Because lighting is the largest electrical load in its warehouse facilities—consuming as much as 70 percent of a facility’s energy—in 2006, ProLogis formulated a lighting retrofit and standardization program for its portfolio. The REIT reports that the program has resulted in a reduction in energy use by as much as 75 percent through the use of T5 and T8 fluorescent lights, coupled with sensors and photoelectric cells.
Though Bisacquino says he thinks lighting retrofits make a tremendous amount of sense, he warns that some NAIOP members are uneasy about making an investment in light-emitting diodes (LEDs) or similar technologies that have experienced rapid cost reductions over a short period of time.

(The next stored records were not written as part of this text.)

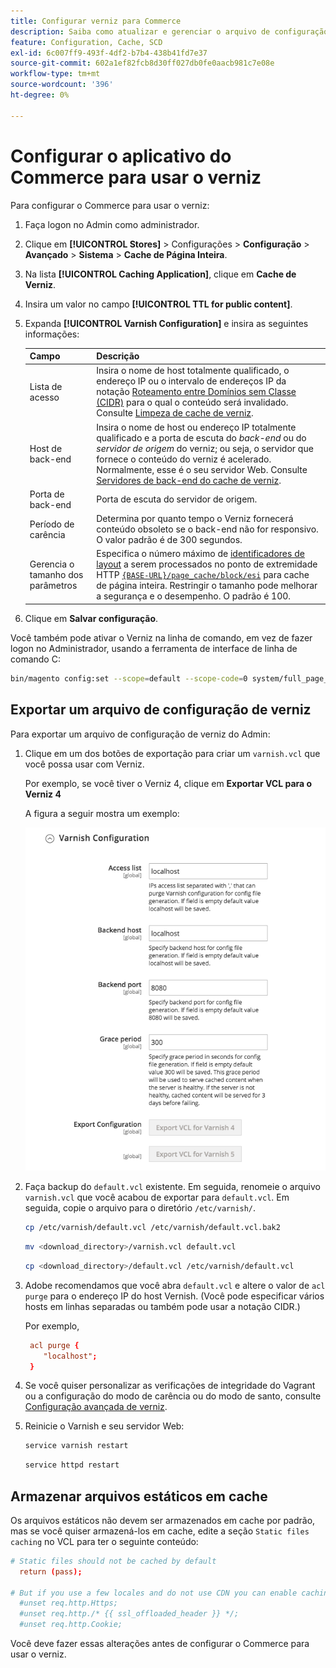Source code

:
 ```yaml
---
title: Configurar verniz para Commerce
description: Saiba como atualizar e gerenciar o arquivo de configuração do Vernish para o aplicativo da Commerce.
feature: Configuration, Cache, SCD
exl-id: 6c007ff9-493f-4df2-b7b4-438b41fd7e37
source-git-commit: 602a1ef82fcb8d30ff027db0fe0aacb981c7e08e
workflow-type: tm+mt
source-wordcount: '396'
ht-degree: 0%

---
```


# Configurar o aplicativo do Commerce para usar o verniz

Para configurar o Commerce para usar o verniz:

1. Faça logon no Admin como administrador.
1. Clique em **[!UICONTROL Stores]** > Configurações > **Configuração** > **Avançado** > **Sistema** > **Cache de Página Inteira**.
1. Na lista **[!UICONTROL Caching Application]**, clique em **Cache de Verniz**.
1. Insira um valor no campo **[!UICONTROL TTL for public content]**.
1. Expanda **[!UICONTROL Varnish Configuration]** e insira as seguintes informações:

   | Campo | Descrição |
   | ----- | ----------- |
   | Lista de acesso | Insira o nome de host totalmente qualificado, o endereço IP ou o intervalo de endereços IP da notação [Roteamento entre Domínios sem Classe (CIDR)](https://www.digitalocean.com/community/tutorials/understanding-ip-addresses-subnets-and-cidr-notation-for-networking) para o qual o conteúdo será invalidado. Consulte [Limpeza de cache de verniz](https://varnish-cache.org/docs/3.0/tutorial/purging.html). |
   | Host de back-end | Insira o nome de host ou endereço IP totalmente qualificado e a porta de escuta do _back-end_ ou do _servidor de origem_ do verniz; ou seja, o servidor que fornece o conteúdo do verniz é acelerado. Normalmente, esse é o seu servidor Web. Consulte [Servidores de back-end do cache de verniz](https://www.varnish-cache.org/docs/trunk/users-guide/vcl-backends.html). |
   | Porta de back-end | Porta de escuta do servidor de origem. |
   | Período de carência | Determina por quanto tempo o Verniz fornecerá conteúdo obsoleto se o back-end não for responsivo. O valor padrão é de 300 segundos. |
   | Gerencia o tamanho dos parâmetros | Especifica o número máximo de [identificadores de layout](https://developer.adobe.com/commerce/frontend-core/guide/layouts/#layout-handles) a serem processados no ponto de extremidade HTTP [`{BASE-URL}/page_cache/block/esi`](use-varnish-esi.md) para cache de página inteira. Restringir o tamanho pode melhorar a segurança e o desempenho. O padrão é 100. |

1. Clique em **Salvar configuração**.

Você também pode ativar o Verniz na linha de comando, em vez de fazer logon no Administrador, usando a ferramenta de interface de linha de comando C:

```bash
bin/magento config:set --scope=default --scope-code=0 system/full_page_cache/caching_application 2
```

## Exportar um arquivo de configuração de verniz

Para exportar um arquivo de configuração de verniz do Admin:

1. Clique em um dos botões de exportação para criar um `varnish.vcl` que você possa usar com Verniz.

   Por exemplo, se você tiver o Verniz 4, clique em **Exportar VCL para o Verniz 4**

   A figura a seguir mostra um exemplo:

   ![Configurar o Commerce para usar o verniz no Administrador](../../assets/configuration/varnish-admin-22.png)

1. Faça backup do `default.vcl` existente. Em seguida, renomeie o arquivo `varnish.vcl` que você acabou de exportar para `default.vcl`. Em seguida, copie o arquivo para o diretório `/etc/varnish/`.

   ```bash
   cp /etc/varnish/default.vcl /etc/varnish/default.vcl.bak2
   ```

   ```bash
   mv <download_directory>/varnish.vcl default.vcl
   ```

   ```bash
   cp <download_directory>/default.vcl /etc/varnish/default.vcl
   ```

1. Adobe recomendamos que você abra `default.vcl` e altere o valor de `acl purge` para o endereço IP do host Vernish. (Você pode especificar vários hosts em linhas separadas ou também pode usar a notação CIDR.)

   Por exemplo,

   ```conf
    acl purge {
       "localhost";
    }
   ```

1. Se você quiser personalizar as verificações de integridade do Vagrant ou a configuração do modo de carência ou do modo de santo, consulte [Configuração avançada de verniz](config-varnish-advanced.md).

1. Reinicie o Varnish e seu servidor Web:

   ```bash
   service varnish restart
   ```

   ```bash
   service httpd restart
   ```

## Armazenar arquivos estáticos em cache

Os arquivos estáticos não devem ser armazenados em cache por padrão, mas se você quiser armazená-los em cache, edite a seção `Static files caching` no VCL para ter o seguinte conteúdo:

```conf
# Static files should not be cached by default
  return (pass);

# But if you use a few locales and do not use CDN you can enable caching static files by commenting previous line (#return (pass);) and uncommenting next 3 lines
  #unset req.http.Https;
  #unset req.http./* {{ ssl_offloaded_header }} */;
  #unset req.http.Cookie;
```

Você deve fazer essas alterações antes de configurar o Commerce para usar o verniz.

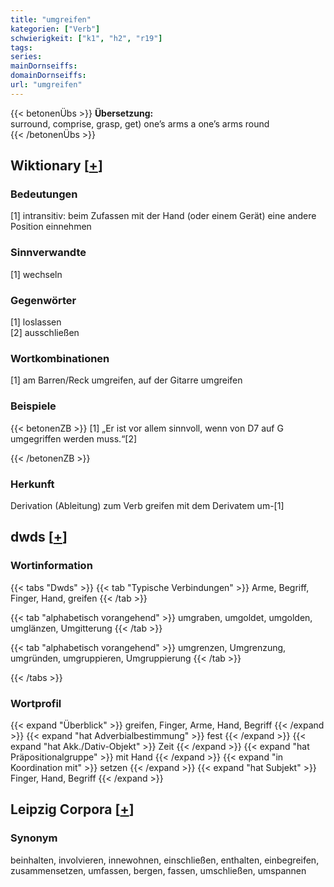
 ```yaml
---
title: "umgreifen"
kategorien: ["Verb"]
schwierigkeit: ["k1", "h2", "r19"]
tags:
series:
mainDornseiffs:
domainDornseiffs:
url: "umgreifen"
---
```


{{< betonenÜbs >}}
**Übersetzung:**  
surround, comprise, grasp, get) one’s arms a one’s arms round  
{{< /betonenÜbs >}}

## Wiktionary [[+](https://de.wiktionary.org/wiki/umgreifen)]

### Bedeutungen
[1] intransitiv: beim Zufassen mit der Hand (oder einem Gerät) eine andere Position einnehmen  

### Sinnverwandte
[1] wechseln  

### Gegenwörter
[1] loslassen  
[2] ausschließen  

### Wortkombinationen
[1] am Barren/Reck umgreifen, auf der Gitarre umgreifen  

### Beispiele
{{< betonenZB >}}
[1] „Er ist vor allem sinnvoll, wenn von D7 auf G umgegriffen werden muss.“[2]  

{{< /betonenZB >}}
### Herkunft
Derivation (Ableitung) zum Verb greifen mit dem Derivatem um-[1]  



## dwds [[+](https://www.dwds.de/wb/umgreifen)]

### Wortinformation
{{< tabs "Dwds" >}}
{{< tab "Typische Verbindungen" >}}
Arme, Begriff, Finger, Hand, greifen
{{< /tab >}}

{{< tab "alphabetisch vorangehend" >}}
umgraben, umgoldet, umgolden, umglänzen, Umgitterung
{{< /tab >}}

{{< tab "alphabetisch vorangehend" >}}
umgrenzen, Umgrenzung, umgründen, umgruppieren, Umgruppierung
{{< /tab >}}

{{< /tabs >}}

### Wortprofil
{{< expand "Überblick" >}} greifen, Finger, Arme, Hand, Begriff {{< /expand >}}
{{< expand "hat Adverbialbestimmung" >}} fest {{< /expand >}}
{{< expand "hat Akk./Dativ-Objekt" >}} Zeit {{< /expand >}}
{{< expand "hat Präpositionalgruppe" >}} mit Hand {{< /expand >}}
{{< expand "in Koordination mit" >}} setzen {{< /expand >}}
{{< expand "hat Subjekt" >}} Finger, Hand, Begriff {{< /expand >}}

## Leipzig Corpora [[+](https://corpora.uni-leipzig.de/en/res?word=umgreifen&corpusId=deu_newscrawl-public_2018)]


### Synonym
beinhalten, involvieren, innewohnen, einschließen, enthalten, einbegreifen, zusammensetzen, umfassen, bergen, fassen, umschließen, umspannen

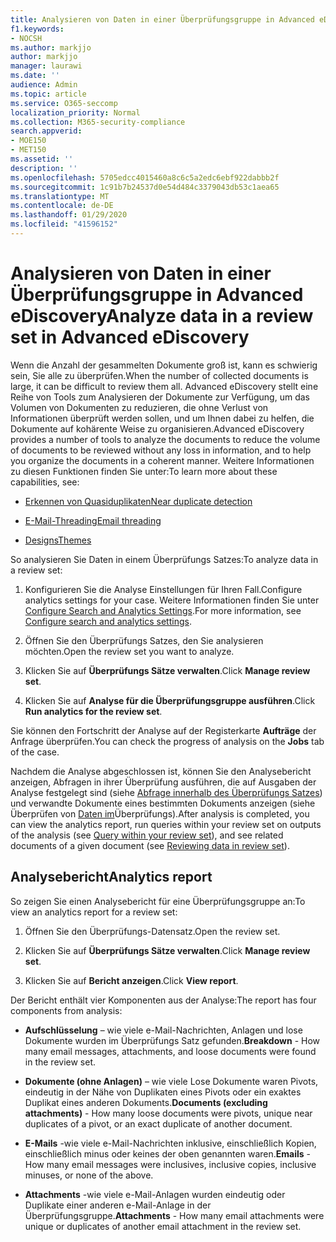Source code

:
 ```yaml
---
title: Analysieren von Daten in einer Überprüfungsgruppe in Advanced eDiscovery
f1.keywords:
- NOCSH
ms.author: markjjo
author: markjjo
manager: laurawi
ms.date: ''
audience: Admin
ms.topic: article
ms.service: O365-seccomp
localization_priority: Normal
ms.collection: M365-security-compliance
search.appverid:
- MOE150
- MET150
ms.assetid: ''
description: ''
ms.openlocfilehash: 5705edcc4015460a8c6c5a2edc6ebf922dabbb2f
ms.sourcegitcommit: 1c91b7b24537d0e54d484c3379043db53c1aea65
ms.translationtype: MT
ms.contentlocale: de-DE
ms.lasthandoff: 01/29/2020
ms.locfileid: "41596152"
---
```

# <a name="analyze-data-in-a-review-set-in-advanced-ediscovery"></a><span data-ttu-id="14eab-102">Analysieren von Daten in einer Überprüfungsgruppe in Advanced eDiscovery</span><span class="sxs-lookup"><span data-stu-id="14eab-102">Analyze data in a review set in Advanced eDiscovery</span></span>

<span data-ttu-id="14eab-103">Wenn die Anzahl der gesammelten Dokumente groß ist, kann es schwierig sein, Sie alle zu überprüfen.</span><span class="sxs-lookup"><span data-stu-id="14eab-103">When the number of collected documents is large, it can be difficult to review them all.</span></span> <span data-ttu-id="14eab-104">Advanced eDiscovery stellt eine Reihe von Tools zum Analysieren der Dokumente zur Verfügung, um das Volumen von Dokumenten zu reduzieren, die ohne Verlust von Informationen überprüft werden sollen, und um Ihnen dabei zu helfen, die Dokumente auf kohärente Weise zu organisieren.</span><span class="sxs-lookup"><span data-stu-id="14eab-104">Advanced eDiscovery provides a number of tools to analyze the documents to reduce the volume of documents to be reviewed without any loss in information, and to help you organize the documents in a coherent manner.</span></span> <span data-ttu-id="14eab-105">Weitere Informationen zu diesen Funktionen finden Sie unter:</span><span class="sxs-lookup"><span data-stu-id="14eab-105">To learn more about these capabilities, see:</span></span>

- [<span data-ttu-id="14eab-106">Erkennen von Quasiduplikaten</span><span class="sxs-lookup"><span data-stu-id="14eab-106">Near duplicate detection</span></span>](near-duplicates.md)

- [<span data-ttu-id="14eab-107">E-Mail-Threading</span><span class="sxs-lookup"><span data-stu-id="14eab-107">Email threading</span></span>](email-threading.md)

- [<span data-ttu-id="14eab-108">Designs</span><span class="sxs-lookup"><span data-stu-id="14eab-108">Themes</span></span>](themes.md)

<span data-ttu-id="14eab-109">So analysieren Sie Daten in einem Überprüfungs Satzes:</span><span class="sxs-lookup"><span data-stu-id="14eab-109">To analyze data in a review set:</span></span>

1. <span data-ttu-id="14eab-110">Konfigurieren Sie die Analyse Einstellungen für Ihren Fall.</span><span class="sxs-lookup"><span data-stu-id="14eab-110">Configure analytics settings for your case.</span></span> <span data-ttu-id="14eab-111">Weitere Informationen finden Sie unter [Configure Search and Analytics Settings](configure-search-analytics-settings.md).</span><span class="sxs-lookup"><span data-stu-id="14eab-111">For more information, see [Configure search and analytics settings](configure-search-analytics-settings.md).</span></span>

2. <span data-ttu-id="14eab-112">Öffnen Sie den Überprüfungs Satzes, den Sie analysieren möchten.</span><span class="sxs-lookup"><span data-stu-id="14eab-112">Open the review set you want to analyze.</span></span>

3. <span data-ttu-id="14eab-113">Klicken Sie auf **Überprüfungs Sätze verwalten**.</span><span class="sxs-lookup"><span data-stu-id="14eab-113">Click **Manage review set**.</span></span>

4. <span data-ttu-id="14eab-114">Klicken Sie auf **Analyse für die Überprüfungsgruppe ausführen**.</span><span class="sxs-lookup"><span data-stu-id="14eab-114">Click **Run analytics for the review set**.</span></span>

<span data-ttu-id="14eab-115">Sie können den Fortschritt der Analyse auf der Registerkarte **Aufträge** der Anfrage überprüfen.</span><span class="sxs-lookup"><span data-stu-id="14eab-115">You can check the progress of analysis on the **Jobs** tab of the case.</span></span>

 <span data-ttu-id="14eab-116">Nachdem die Analyse abgeschlossen ist, können Sie den Analysebericht anzeigen, Abfragen in ihrer Überprüfung ausführen, die auf Ausgaben der Analyse festgelegt sind (siehe [Abfrage innerhalb des Überprüfungs Satzes](review-set-search.md)) und verwandte Dokumente eines bestimmten Dokuments anzeigen (siehe Überprüfen von [Daten im](reviewing-data-in-review-set.md)Überprüfungs).</span><span class="sxs-lookup"><span data-stu-id="14eab-116">After analysis is completed, you can view the analytics report, run queries within your review set on outputs of the analysis (see [Query within your review set](review-set-search.md)), and see related documents of a given document (see [Reviewing data in review set](reviewing-data-in-review-set.md)).</span></span>

## <a name="analytics-report"></a><span data-ttu-id="14eab-117">Analysebericht</span><span class="sxs-lookup"><span data-stu-id="14eab-117">Analytics report</span></span>

<span data-ttu-id="14eab-118">So zeigen Sie einen Analysebericht für eine Überprüfungsgruppe an:</span><span class="sxs-lookup"><span data-stu-id="14eab-118">To view an analytics report for a review set:</span></span>

1. <span data-ttu-id="14eab-119">Öffnen Sie den Überprüfungs-Datensatz.</span><span class="sxs-lookup"><span data-stu-id="14eab-119">Open the review set.</span></span>

2. <span data-ttu-id="14eab-120">Klicken Sie auf **Überprüfungs Sätze verwalten**.</span><span class="sxs-lookup"><span data-stu-id="14eab-120">Click **Manage review set**.</span></span>

3. <span data-ttu-id="14eab-121">Klicken Sie auf **Bericht anzeigen**.</span><span class="sxs-lookup"><span data-stu-id="14eab-121">Click **View report**.</span></span>

<span data-ttu-id="14eab-122">Der Bericht enthält vier Komponenten aus der Analyse:</span><span class="sxs-lookup"><span data-stu-id="14eab-122">The report has four components from analysis:</span></span>

- <span data-ttu-id="14eab-123">**Aufschlüsselung** – wie viele e-Mail-Nachrichten, Anlagen und lose Dokumente wurden im Überprüfungs Satz gefunden.</span><span class="sxs-lookup"><span data-stu-id="14eab-123">**Breakdown** - How many email messages, attachments, and loose documents were found in the review set.</span></span>

- <span data-ttu-id="14eab-124">**Dokumente (ohne Anlagen)** – wie viele Lose Dokumente waren Pivots, eindeutig in der Nähe von Duplikaten eines Pivots oder ein exaktes Duplikat eines anderen Dokuments.</span><span class="sxs-lookup"><span data-stu-id="14eab-124">**Documents (excluding attachments)** - How many loose documents were pivots, unique near duplicates of a pivot, or an exact duplicate of another document.</span></span>

- <span data-ttu-id="14eab-125">**E-Mails** -wie viele e-Mail-Nachrichten inklusive, einschließlich Kopien, einschließlich minus oder keines der oben genannten waren.</span><span class="sxs-lookup"><span data-stu-id="14eab-125">**Emails** - How many email messages were inclusives, inclusive copies, inclusive minuses, or none of the above.</span></span>

- <span data-ttu-id="14eab-126">**Attachments** -wie viele e-Mail-Anlagen wurden eindeutig oder Duplikate einer anderen e-Mail-Anlage in der Überprüfungsgruppe.</span><span class="sxs-lookup"><span data-stu-id="14eab-126">**Attachments** - How many email attachments were unique or duplicates of another email attachment in the review set.</span></span>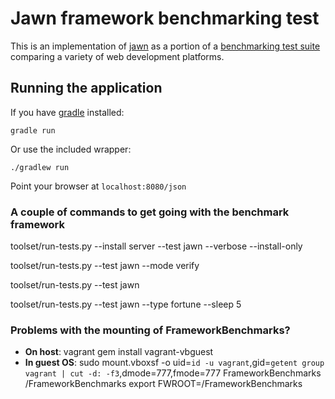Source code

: # Jawn framework benchmarking test
This is an implementation of [jawn](http://javapla.net)
as a portion of a [benchmarking test suite](../) comparing a variety 
of web development platforms.


## Running the application
If you have [gradle](http://gradle.org) installed:
```
gradle run
```
Or use the included wrapper:
```
./gradlew run
```
Point your browser at `localhost:8080/json`

### A couple of commands to get going with the benchmark framework

toolset/run-tests.py --install server --test jawn --verbose --install-only

toolset/run-tests.py --test jawn --mode verify

toolset/run-tests.py --test jawn

toolset/run-tests.py --test jawn --type fortune --sleep 5



### Problems with the mounting of FrameworkBenchmarks?
* **On host**:     vagrant gem install vagrant-vbguest
* **In guest OS**: sudo mount.vboxsf -o uid=`id -u vagrant`,gid=`getent group vagrant | cut -d: -f3`,dmode=777,fmode=777 FrameworkBenchmarks /FrameworkBenchmarks
export FWROOT=/FrameworkBenchmarks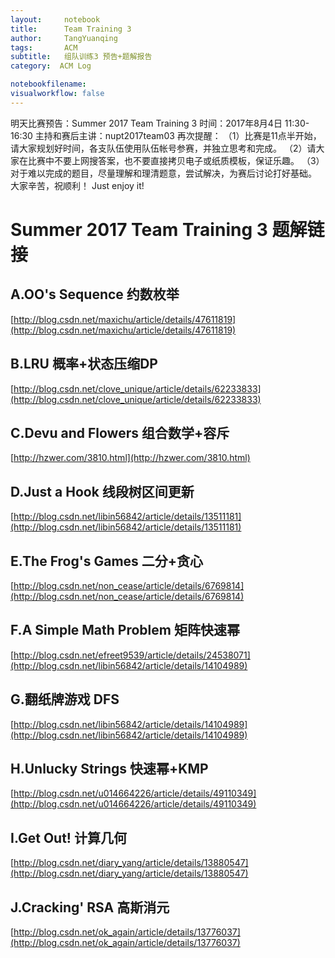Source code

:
 ```yaml
---
layout:     notebook
title:      Team Training 3
author:     TangYuanqing
tags: 		ACM
subtitle:   组队训练3 预告+题解报告
category:  ACM Log

notebookfilename:
visualworkflow: false
---
```


明天比赛预告：Summer 2017 Team Training 3
时间：2017年8月4日 11:30-16:30
主持和赛后主讲：nupt2017team03
再次提醒：
（1）比赛是11点半开始，请大家规划好时间，各支队伍使用队伍帐号参赛，并独立思考和完成。
（2）请大家在比赛中不要上网搜答案，也不要直接拷贝电子或纸质模板，保证乐趣。
（3）对于难以完成的题目，尽量理解和理清题意，尝试解决，为赛后讨论打好基础。
大家辛苦，祝顺利！
Just enjoy it!


# Summer 2017 Team Training 3 题解链接

## A.OO's Sequence  约数枚举
[http://blog.csdn.net/maxichu/article/details/47611819](http://blog.csdn.net/maxichu/article/details/47611819)


## B.LRU  概率+状态压缩DP
[http://blog.csdn.net/clove_unique/article/details/62233833](http://blog.csdn.net/clove_unique/article/details/62233833)


## C.Devu and Flowers  组合数学+容斥
[http://hzwer.com/3810.html](http://hzwer.com/3810.html)


## D.Just a Hook  线段树区间更新
[http://blog.csdn.net/libin56842/article/details/13511181](http://blog.csdn.net/libin56842/article/details/13511181)



## E.The Frog's Games  二分+贪心
[http://blog.csdn.net/non_cease/article/details/6769814](http://blog.csdn.net/non_cease/article/details/6769814)


## F.A Simple Math Problem  矩阵快速幂
[http://blog.csdn.net/efreet9539/article/details/24538071](http://blog.csdn.net/libin56842/article/details/14104989)


## G.翻纸牌游戏  DFS
[http://blog.csdn.net/libin56842/article/details/14104989](http://blog.csdn.net/libin56842/article/details/14104989)


## H.Unlucky Strings  快速幂+KMP
[http://blog.csdn.net/u014664226/article/details/49110349](http://blog.csdn.net/u014664226/article/details/49110349)


## I.Get Out!  计算几何
[http://blog.csdn.net/diary_yang/article/details/13880547](http://blog.csdn.net/diary_yang/article/details/13880547)


## J.Cracking' RSA  高斯消元
[http://blog.csdn.net/ok_again/article/details/13776037](http://blog.csdn.net/ok_again/article/details/13776037)
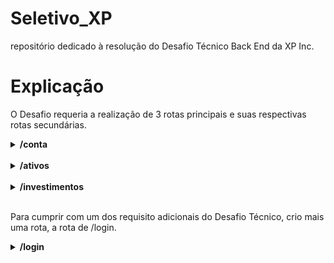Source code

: # Seletivo_XP
repositório dedicado à resolução do Desafio Técnico Back End da XP Inc.

# Explicação

O Desafio requeria a realização de 3 rotas principais e suas respectivas rotas secundárias.</br>

<details>
    <summary> <strong> /conta </strong> </summary> <br/>

**GET /conta/:codCliente** -> responsável por consultar o saldo do cliente especificado pelo ID:codCliente presente na url, retornando o seguinte objeto:<br/>
```javascript
        {
            "codCliente": 1,    // ID do cliente.
            "saldo": "1475.00"  // saldo do cliente 1.
        }
```

**POST /conta/saque** -> responsável por descontar um valor X do saldo do cliente, recebendo as informações necessárias pelo body:<br/>
```javascript
        {
            "codCliente": 2, // IDentificador do cliente no database.
            "valor": 74.90  // valor a ser descontado_sacado da conta 2.
        }
```

**POST conta/deposito**  -> responsável por depositar um valor X no saldo do cliente, recebendo as informações necessárias pelo body:
```javascript
        {
            "codCliente": 3, // IDentificador do cliente no database.
            "valor": 225.30  // valor a ser depositado na conta 3.
        }
```
</details></br>



<details>
    <summary> <strong> /ativos </strong> </summary> <br/></br>

**GET /ativos/:codAtivo** -> responsável por consultar todas as informações referentes ao ativo identificado na url. </br>
```javascript
        {
            "codAtivo": 65,  // IDentificador do ativo.
            "qtdeAtivo": 49, // quantidade do ativo 65 disponível para venda na corretora.
            "valor": "12.50" // preço de cada ação do ativo 65.
        }
```

**GET ativos/cliente/:codCliente** -> responsável por consulta todos os ativos que o cliente de ID X possui naquela corretora, retornando um array de objeto, como por exemplo:</br>
```javascript
        [
            {
                "codCliente": 1,
                "codAtivo": 65,
                "qtdeAtivo": 0,
                "valor": 12.50,
            },
            {
                "codCliente": 1,
                "codAtivo": 73,
                "qtdeAtivo": 10,
                "valor": 2.50
            }
        ]
```
</details></br>

<details>
    <summary> <strong> /investimentos </strong> </summary> <br/></br>

**POST /investimentos/vender** -> responsável por vender X ativos de determinado cliente de acordo com sua carteira. Recebe o objeto:</br>
```javascript
        {
            "codCliente": 1, // conta do cliente que vai vender os ativos.
            "codAtivo": 65,  // código do ativo que será vendido.
            "qtdeAtivo": 9  // quantidade de ativos que será vendida.
        }
```

**POST /investimentos/comprar** -> responsável por comprar X ações de ativo X por determinado cliente.<br/>
 ```javascript
        {
            "codCliente": 1,  // IDentificador do cliente que realiza a compra.
            "codAtivo": 65,   // IDentificador do ativo sendo comprado.
            "qtdeAtivo": 100  // quantidade de ativos a serem comprados.
        }
```
</details>

</br>

Para cumprir com um dos requisito adicionais do Desafio Técnico, crio mais uma rota, a rota de /login.</br>

<details>
    <summary> <strong> /login </strong> </summary> <br/></br>

**POST /login** -> responsável por verificar a existência de cliente X no sistema da corretora e gerar um token de permissão para transações e navegação dentro da conta. Recebe no body o objeto:
```javascript
    {
        "email": "joaosilva@gmail.com",
        "password": "12345678"
    }
```
</br>
E retorna o token:

```javascript
    {
        "token": "eyJhbGciOiJIUzI1NiIsInR5cCI6IkpXVCJ9.eyJlbWFpbCI6ImpvYW9zaWx2YUBnbWFpbC5jb20iLCJzZW5oYSI6IjM0NTU2Nzg4IiwiaWF0IjoxNjU4Njg3NDA2LCJleHAiOjE2NTg2OTEwMDZ9.tgvirutyh2yZRAaJY90TLgDzNNiDwAgfFvzh2AqbPpU"
    }
```

Este token deve ser utilizado em todas as da aplicação na Key Authorization do Header.


</details>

Site, supply chain, and building
Because of industrial real estate’s interdependent relationship with goods and their movement, Klimek says these projects need to be approached with a perspective that extends beyond the physical components of the buildings. “The industrial sector’s focus on moving goods implies a host of sustainability issues that go beyond just the impact of the buildings themselves,” Klimek says.
Factoring the supply chain into a project’s site selection has the potential to significantly minimize an industrial project’s environmental impact. By locating its Foamular plant near its growing Northwest customer base, for example, Owens Corning expects to prevent emissions of at least 500 tons of carbon dioxide annually that would have resulted from ground transportation.
Klimek also points to urban infill sites, particularly those that retain previously built infrastructure. AMB research on industrial site-selection strategies suggests that infill locations not only are more sustainable, but provide owners with superior occupancy, rental growth and returns, and efficient supply chain operations.
In 2009, ProLogis formed a renewable energy group to focus on renewable energy projects globally. The industrial developer is looking for opportunities to deploy large-scale distributed solar on its more than 450 million square feet of rooftops worldwide. By renting its roof space to utilities and investors, ProLogis has been able to send energy directly back into the grid.
“Industrial buildings are becoming a source for energy rather than a drain,” Klimek says. “In the long run, that’s where industrial can make a big difference in terms of sustainability.”